::: RECORDS PROVIDED

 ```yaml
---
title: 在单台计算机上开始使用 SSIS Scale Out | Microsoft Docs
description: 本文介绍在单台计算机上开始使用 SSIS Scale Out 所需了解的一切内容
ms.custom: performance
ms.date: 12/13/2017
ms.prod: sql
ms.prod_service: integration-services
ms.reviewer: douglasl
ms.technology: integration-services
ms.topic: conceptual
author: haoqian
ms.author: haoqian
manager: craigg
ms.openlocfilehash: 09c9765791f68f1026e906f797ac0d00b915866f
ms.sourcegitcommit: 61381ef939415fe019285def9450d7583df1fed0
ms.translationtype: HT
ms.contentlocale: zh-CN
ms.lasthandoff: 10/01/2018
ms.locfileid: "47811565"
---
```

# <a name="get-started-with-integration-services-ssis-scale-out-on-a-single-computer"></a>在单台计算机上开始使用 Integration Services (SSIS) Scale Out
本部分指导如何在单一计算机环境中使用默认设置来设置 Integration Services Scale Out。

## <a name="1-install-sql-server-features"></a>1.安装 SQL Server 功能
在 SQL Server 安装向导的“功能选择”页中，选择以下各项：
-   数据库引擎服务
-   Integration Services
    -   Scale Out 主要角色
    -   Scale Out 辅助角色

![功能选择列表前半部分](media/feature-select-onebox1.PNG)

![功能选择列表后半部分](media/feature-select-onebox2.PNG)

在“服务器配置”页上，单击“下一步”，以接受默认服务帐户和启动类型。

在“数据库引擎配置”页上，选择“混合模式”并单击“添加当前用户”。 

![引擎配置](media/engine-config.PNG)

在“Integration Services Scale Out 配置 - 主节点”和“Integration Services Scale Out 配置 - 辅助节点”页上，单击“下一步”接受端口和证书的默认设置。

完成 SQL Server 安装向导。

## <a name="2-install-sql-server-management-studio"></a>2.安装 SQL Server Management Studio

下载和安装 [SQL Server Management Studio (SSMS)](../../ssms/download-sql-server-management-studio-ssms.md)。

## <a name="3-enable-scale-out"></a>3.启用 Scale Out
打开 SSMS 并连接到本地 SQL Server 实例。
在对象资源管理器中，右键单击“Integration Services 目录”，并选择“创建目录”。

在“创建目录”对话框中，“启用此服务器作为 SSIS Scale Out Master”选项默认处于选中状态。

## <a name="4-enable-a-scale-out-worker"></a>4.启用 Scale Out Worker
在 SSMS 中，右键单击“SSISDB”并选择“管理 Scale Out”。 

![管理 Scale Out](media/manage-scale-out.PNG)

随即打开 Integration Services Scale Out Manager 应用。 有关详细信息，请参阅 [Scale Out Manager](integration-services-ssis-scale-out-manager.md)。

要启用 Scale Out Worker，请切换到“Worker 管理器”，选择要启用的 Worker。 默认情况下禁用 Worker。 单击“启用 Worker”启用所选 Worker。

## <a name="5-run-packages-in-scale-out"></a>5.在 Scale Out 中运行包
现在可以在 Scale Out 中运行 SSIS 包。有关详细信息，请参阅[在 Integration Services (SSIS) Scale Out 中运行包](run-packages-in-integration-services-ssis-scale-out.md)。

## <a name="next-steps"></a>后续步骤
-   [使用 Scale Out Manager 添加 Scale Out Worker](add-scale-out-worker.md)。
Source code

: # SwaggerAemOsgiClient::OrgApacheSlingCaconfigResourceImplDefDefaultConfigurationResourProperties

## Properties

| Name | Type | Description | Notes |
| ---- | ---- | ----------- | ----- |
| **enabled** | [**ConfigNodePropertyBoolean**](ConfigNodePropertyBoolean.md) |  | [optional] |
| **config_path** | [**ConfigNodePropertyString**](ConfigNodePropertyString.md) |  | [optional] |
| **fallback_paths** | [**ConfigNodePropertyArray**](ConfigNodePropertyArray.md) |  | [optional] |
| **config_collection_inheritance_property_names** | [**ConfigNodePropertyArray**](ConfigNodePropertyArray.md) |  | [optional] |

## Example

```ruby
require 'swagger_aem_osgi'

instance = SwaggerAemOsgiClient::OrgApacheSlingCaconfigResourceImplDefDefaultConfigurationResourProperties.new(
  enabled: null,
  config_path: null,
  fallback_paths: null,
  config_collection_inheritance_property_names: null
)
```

::::::

# WORK ITEM:
Could you return every line from the entries above in which the string "management" occurs?

# RESPONSE TO THE TASK:
## <a name="2-install-sql-server-management-studio"></a>2.安装 SQL Server Management Studio
下载和安装 [SQL Server Management Studio (SSMS)](../../ssms/download-sql-server-management-studio-ssms.md)。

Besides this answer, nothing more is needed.